> [Exercise details]
Lift out all lines below that contain "const".

---------- Data supplied ----------

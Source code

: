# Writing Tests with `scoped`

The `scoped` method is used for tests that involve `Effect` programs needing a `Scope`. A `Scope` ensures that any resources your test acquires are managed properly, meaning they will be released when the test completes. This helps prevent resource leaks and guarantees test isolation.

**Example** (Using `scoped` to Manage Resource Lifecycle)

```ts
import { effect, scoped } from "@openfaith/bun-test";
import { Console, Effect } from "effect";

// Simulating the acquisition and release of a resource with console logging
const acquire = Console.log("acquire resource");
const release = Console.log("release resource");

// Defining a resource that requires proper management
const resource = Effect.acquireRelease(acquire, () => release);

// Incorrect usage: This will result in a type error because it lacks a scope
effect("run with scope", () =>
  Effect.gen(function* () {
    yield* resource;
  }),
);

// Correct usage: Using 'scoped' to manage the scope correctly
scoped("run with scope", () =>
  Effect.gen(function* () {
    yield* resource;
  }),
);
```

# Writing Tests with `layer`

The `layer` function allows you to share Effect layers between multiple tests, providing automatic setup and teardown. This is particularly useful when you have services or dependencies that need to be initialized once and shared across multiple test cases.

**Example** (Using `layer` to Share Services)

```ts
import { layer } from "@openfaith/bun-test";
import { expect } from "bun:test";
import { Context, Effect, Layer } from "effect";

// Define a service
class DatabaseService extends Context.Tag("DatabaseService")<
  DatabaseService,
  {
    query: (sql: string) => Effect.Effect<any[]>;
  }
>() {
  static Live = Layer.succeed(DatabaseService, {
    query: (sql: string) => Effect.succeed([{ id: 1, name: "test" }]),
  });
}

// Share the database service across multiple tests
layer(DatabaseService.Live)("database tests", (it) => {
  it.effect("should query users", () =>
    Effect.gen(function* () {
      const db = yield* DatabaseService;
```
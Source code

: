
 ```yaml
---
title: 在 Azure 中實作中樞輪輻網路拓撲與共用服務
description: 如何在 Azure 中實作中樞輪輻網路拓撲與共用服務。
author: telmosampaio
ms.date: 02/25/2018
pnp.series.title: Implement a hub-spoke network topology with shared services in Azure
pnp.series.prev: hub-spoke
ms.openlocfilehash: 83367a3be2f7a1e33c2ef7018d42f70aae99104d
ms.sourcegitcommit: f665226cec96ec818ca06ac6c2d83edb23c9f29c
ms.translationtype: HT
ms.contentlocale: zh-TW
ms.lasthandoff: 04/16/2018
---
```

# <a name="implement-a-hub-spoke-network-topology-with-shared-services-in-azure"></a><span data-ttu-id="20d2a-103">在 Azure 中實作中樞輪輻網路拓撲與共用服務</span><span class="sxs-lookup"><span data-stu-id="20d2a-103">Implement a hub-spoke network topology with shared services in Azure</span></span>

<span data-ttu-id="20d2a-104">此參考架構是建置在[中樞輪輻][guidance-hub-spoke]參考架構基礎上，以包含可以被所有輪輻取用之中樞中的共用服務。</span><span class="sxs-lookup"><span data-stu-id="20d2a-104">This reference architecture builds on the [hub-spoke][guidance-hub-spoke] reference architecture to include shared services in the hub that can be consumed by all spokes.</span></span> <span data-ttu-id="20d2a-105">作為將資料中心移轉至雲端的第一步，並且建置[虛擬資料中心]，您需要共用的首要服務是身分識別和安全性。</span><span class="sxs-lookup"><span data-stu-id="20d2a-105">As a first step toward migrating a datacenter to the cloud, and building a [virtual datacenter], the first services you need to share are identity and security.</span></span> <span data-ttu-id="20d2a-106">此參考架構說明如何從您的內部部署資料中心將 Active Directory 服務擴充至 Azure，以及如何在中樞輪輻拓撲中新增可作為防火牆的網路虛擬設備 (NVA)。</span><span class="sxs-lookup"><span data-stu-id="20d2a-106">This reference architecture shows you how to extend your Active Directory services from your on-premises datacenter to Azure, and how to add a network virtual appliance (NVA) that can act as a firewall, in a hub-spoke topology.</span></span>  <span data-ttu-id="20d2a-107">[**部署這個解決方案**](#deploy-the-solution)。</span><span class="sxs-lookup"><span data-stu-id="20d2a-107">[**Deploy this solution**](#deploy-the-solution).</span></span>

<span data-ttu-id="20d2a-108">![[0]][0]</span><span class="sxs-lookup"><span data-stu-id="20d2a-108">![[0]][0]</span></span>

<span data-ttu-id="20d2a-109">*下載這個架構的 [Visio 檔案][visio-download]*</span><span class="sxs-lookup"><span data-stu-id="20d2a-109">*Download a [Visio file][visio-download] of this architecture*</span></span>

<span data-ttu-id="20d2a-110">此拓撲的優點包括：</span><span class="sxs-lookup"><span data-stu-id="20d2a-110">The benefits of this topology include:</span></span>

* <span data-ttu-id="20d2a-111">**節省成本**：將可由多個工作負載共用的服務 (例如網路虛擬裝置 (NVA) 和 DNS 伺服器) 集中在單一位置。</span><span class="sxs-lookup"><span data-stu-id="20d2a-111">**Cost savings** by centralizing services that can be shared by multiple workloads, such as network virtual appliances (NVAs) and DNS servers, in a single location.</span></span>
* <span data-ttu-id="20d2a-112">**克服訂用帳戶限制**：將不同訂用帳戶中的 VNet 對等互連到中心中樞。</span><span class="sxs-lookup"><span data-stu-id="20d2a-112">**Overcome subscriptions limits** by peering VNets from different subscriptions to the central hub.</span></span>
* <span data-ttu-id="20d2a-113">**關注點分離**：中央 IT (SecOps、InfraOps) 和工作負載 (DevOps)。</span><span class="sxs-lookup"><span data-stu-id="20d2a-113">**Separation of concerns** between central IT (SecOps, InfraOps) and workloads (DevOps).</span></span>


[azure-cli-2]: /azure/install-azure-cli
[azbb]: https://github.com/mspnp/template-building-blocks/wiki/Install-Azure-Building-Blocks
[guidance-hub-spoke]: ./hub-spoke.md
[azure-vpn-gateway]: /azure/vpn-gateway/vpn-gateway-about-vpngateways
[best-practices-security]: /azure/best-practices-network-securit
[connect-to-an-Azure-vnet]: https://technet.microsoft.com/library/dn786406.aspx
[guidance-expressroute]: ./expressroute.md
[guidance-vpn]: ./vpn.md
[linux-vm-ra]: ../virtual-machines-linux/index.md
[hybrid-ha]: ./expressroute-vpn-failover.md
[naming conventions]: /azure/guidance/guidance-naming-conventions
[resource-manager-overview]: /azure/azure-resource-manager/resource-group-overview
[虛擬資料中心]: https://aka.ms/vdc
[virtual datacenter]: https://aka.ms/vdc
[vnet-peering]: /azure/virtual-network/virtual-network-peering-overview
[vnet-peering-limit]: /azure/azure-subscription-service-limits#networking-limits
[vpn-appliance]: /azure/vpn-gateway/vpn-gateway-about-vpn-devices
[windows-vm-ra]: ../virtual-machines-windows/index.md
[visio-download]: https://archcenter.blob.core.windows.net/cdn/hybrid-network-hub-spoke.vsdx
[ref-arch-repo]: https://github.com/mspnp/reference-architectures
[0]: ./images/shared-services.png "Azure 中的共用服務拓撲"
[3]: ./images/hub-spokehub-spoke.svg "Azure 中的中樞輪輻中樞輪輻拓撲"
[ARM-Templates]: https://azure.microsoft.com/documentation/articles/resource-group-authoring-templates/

----------

> [Response]
const acquire = Console.log("acquire resource");
const release = Console.log("release resource");
const resource = Effect.acquireRelease(acquire, () => release);
      const db = yield* DatabaseService;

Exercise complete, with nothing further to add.